## Goal of this notebook

Explain what topic modeling can do for you



## What topic modelling does

Topic modelling means looking for groups of terms (into sets called called topics),
that happen to distinguish the documents in the given set.

There is no canonical method, so each given implementation may do more than just find and group terms.
They might go further to, 
- try to describe documents,
- segment / classify the set based on topics (some more interactively than others).

<!-- -->

You could argue that even a classical 'expert system', a relatively dumb 
"look for some hardcoded terms to assign, then feed things into a basic classifier", can be used for basic forms of topic modelling.

<!-- -->

Yet 'topic modelling' these days refers to to minimally-supervised machine learning that tries to find topics for you **without any pre-set knowledge**.

A topic is then often a set of co-occurring words/terms that seem to have distinguishing power.

It is nicer if a topic (=set of words) has a very coherent theme, and can be intuitively understood.

This can be nice while exploring data, or trying to describe it using this analysis.

When only trying to separate dissimilar documents from one larger set, 
such intuition is less important than its distinguishing power.


It takes more care to 
- answer which method would works better for a particular wish
- describe how it is best applied to the document set you have,
- additionally discover the balance of topics ''throughout'' a document, e.g. its sections
- explain how different methods deal with overlapping topics

Yet even applied somewhat bluntly it can help explore a set of documents.


Assumptions: 
- the document set you train from is at least moderately representatives of the topics you care about


Useful for:
- labeling text (from paragraphs to documents) with its broad topics

- finding documents with similar topics even when they don't use the same words

- summarizing a dataset's common subject matter





Limitations:
- whether it's a way to index text depends on how you want to query it
  - yes, it will react to a topic though any of its words, not just the one you use, yet this can be way too fuzzy unless combined with other filters.
  - but there will also be plenty of words that will not resolve to the best topic. As topic modeling often focuses only on the stronger word relations, so there will be many that do not.
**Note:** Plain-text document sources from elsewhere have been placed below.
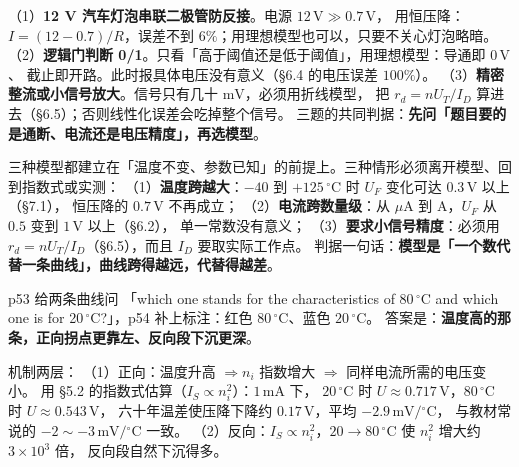 \documentclass[11pt]{ctexart}
\begin{document}

（1）\textbf{12 V 汽车灯泡串联二极管防反接}。电源 $12\,\mathrm{V}\gg0.7\,\mathrm{V}$，
用恒压降：$I=(12-0.7)/R$，误差不到 $6\%$；用理想模型也可以，只要不关心灯泡略暗。
（2）\textbf{逻辑门判断 0/1}。只看「高于阈值还是低于阈值」，用理想模型：导通即 $0\,\mathrm{V}$、
截止即开路。此时报具体电压没有意义（§6.4 的电压误差 $100\%$）。
（3）\textbf{精密整流或小信号放大}。信号只有几十 $\mathrm{mV}$，必须用折线模型，
把 $r_d=nU_T/I_D$ 算进去（§6.5）；否则线性化误差会吃掉整个信号。
三题的共同判据：\textbf{先问「题目要的是通断、电流还是电压精度」，再选模型}。


三种模型都建立在「温度不变、参数已知」的前提上。三种情形必须离开模型、回到指数式或实测：
（1）\textbf{温度跨越大}：$-40$ 到 $+125\,{}^\circ\mathrm{C}$ 时 $U_F$ 变化可达 $0.3\,\mathrm{V}$ 以上（§7.1），
恒压降的 $0.7\,\mathrm{V}$ 不再成立；
（2）\textbf{电流跨数量级}：从 $\mu\mathrm{A}$ 到 A，$U_F$ 从 $0.5$ 变到 $1\,\mathrm{V}$ 以上（§6.2），
单一常数没有意义；
（3）\textbf{要求小信号精度}：必须用 $r_d=nU_T/I_D$（§6.5），而且 $I_D$ 要取实际工作点。
判据一句话：\textbf{模型是「一个数代替一条曲线」，曲线跨得越远，代替得越差}。



p53 给两条曲线问 「which one stands for the characteristics of 80\,$^\circ$C and which one is for
20\,$^\circ$C?」，p54 补上标注：红色 $80\,{}^\circ\mathrm{C}$、蓝色 $20\,{}^\circ\mathrm{C}$。
答案是：\textbf{温度高的那条，正向拐点更靠左、反向段下沉更深}。

机制两层：
（1）正向：温度升高 $\Rightarrow n_i$ 指数增大 $\Rightarrow$ 同样电流所需的电压变小。
用 §5.2 的指数式估算（$I_S\propto n_i^2$）：$1\,\mathrm{mA}$ 下，
$20\,{}^\circ\mathrm{C}$ 时 $U\approx0.717\,\mathrm{V}$，$80\,{}^\circ\mathrm{C}$ 时 $U\approx0.543\,\mathrm{V}$，
六十年温差使压降下降约 $0.17\,\mathrm{V}$，平均 $-2.9\,\mathrm{mV}/{}^\circ\mathrm{C}$，
与教材常说的 $-2\sim-3\,\mathrm{mV}/{}^\circ\mathrm{C}$ 一致。
（2）反向：$I_S\propto n_i^2$，$20\to80\,{}^\circ\mathrm{C}$ 使 $n_i^2$ 增大约 $3\times10^{3}$ 倍，
反向段自然下沉得多。


\end{document}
- methods may find only broad topics, not the specific destinctions you care about, and the same 'unsupervised' that makes this easy to use may also make it hard to guide.
  - if you've just decided you want to train a classifier, 

- also implicitly means ignore rare words

- can't really steer an existing model in a new direction, so if you want to categorize this, you may need to '(re)discover once, then hammer that down into a classifier'
- won't work on small texts - single documents would rarely give coherent enough wording for a result
- slowish
- quantify how to do use it for things like indexing and find things within a document set
  - e.g. whether/how apply topics to all documents, rather the ones that is is clear on (one way it differs from classification)




In [1]:
import os, random, pprint

import wetsuite.datasets
import wetsuite.helpers.etree
import wetsuite.helpers.koop_parse

## Getting some example text

In [2]:
cvdr_mostrecent = wetsuite.datasets.load('cvdr-mostrecent-xml')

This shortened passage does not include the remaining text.